* **Description of the task**: Below are the entries to work from; restate word for word the portion that opens with the line containing "Почему это работает?" and closes with the line containing "Сумма рёбер, которую", keeping both.

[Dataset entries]
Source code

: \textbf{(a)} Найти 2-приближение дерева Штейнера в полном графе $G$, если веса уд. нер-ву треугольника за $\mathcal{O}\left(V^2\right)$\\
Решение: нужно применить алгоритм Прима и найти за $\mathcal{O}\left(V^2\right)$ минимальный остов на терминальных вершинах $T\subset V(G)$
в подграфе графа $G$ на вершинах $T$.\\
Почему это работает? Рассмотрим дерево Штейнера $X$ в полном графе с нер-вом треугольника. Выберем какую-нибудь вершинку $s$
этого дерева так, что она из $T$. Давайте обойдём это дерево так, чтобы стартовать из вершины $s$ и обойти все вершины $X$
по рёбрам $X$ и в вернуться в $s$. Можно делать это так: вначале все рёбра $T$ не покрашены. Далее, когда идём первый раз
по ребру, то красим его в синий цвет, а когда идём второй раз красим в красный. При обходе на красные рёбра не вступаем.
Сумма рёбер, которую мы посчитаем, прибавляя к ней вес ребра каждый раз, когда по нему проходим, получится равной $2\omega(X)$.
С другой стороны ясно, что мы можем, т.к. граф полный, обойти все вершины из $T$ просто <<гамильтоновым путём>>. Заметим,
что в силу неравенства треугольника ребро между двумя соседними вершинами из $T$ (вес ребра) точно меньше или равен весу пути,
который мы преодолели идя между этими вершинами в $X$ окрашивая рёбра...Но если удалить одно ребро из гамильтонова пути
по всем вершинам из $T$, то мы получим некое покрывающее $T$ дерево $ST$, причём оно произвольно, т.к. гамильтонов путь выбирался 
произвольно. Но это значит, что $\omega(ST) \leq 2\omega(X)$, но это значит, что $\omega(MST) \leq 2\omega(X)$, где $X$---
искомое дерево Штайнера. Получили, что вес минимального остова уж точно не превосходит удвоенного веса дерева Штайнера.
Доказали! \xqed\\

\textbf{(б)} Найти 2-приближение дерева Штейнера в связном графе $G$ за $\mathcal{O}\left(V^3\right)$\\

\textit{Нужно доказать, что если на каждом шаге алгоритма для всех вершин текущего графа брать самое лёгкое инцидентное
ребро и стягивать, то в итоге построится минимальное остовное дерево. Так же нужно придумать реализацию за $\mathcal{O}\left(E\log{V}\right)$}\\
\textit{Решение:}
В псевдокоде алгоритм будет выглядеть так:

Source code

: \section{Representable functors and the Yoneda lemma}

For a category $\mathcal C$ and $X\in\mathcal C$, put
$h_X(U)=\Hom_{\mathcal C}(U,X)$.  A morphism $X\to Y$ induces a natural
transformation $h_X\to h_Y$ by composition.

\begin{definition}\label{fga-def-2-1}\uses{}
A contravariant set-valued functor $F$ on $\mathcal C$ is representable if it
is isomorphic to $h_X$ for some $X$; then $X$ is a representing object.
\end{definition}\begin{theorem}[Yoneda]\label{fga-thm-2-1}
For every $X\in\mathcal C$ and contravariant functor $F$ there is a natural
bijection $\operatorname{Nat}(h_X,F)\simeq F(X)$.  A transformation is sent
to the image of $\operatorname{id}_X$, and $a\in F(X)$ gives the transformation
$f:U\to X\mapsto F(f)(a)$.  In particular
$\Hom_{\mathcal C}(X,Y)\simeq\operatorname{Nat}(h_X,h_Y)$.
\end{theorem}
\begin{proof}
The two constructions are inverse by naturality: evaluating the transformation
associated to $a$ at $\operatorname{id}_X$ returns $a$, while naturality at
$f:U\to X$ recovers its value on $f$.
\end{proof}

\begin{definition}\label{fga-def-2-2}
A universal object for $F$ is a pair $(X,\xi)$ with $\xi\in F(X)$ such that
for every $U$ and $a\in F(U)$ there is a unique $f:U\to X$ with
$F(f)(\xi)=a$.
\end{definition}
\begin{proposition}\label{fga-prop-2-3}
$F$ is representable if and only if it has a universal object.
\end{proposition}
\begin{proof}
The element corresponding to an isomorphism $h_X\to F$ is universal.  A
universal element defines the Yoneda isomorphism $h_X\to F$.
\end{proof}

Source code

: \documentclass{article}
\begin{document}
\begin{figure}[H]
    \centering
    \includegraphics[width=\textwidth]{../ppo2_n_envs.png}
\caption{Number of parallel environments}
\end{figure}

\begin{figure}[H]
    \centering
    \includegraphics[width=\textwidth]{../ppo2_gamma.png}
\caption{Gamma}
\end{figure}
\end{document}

* **Final answer**:
Почему это работает? Рассмотрим дерево Штейнера $X$ в полном графе с нер-вом треугольника. Выберем какую-нибудь вершинку $s$
этого дерева так, что она из $T$. Давайте обойдём это дерево так, чтобы стартовать из вершины $s$ и обойти все вершины $X$
по рёбрам $X$ и в вернуться в $s$. Можно делать это так: вначале все рёбра $T$ не покрашены. Далее, когда идём первый раз
по ребру, то красим его в синий цвет, а когда идём второй раз красим в красный. При обходе на красные рёбра не вступаем.
Сумма рёбер, которую мы посчитаем, прибавляя к ней вес ребра каждый раз, когда по нему проходим, получится равной $2\omega(X)$.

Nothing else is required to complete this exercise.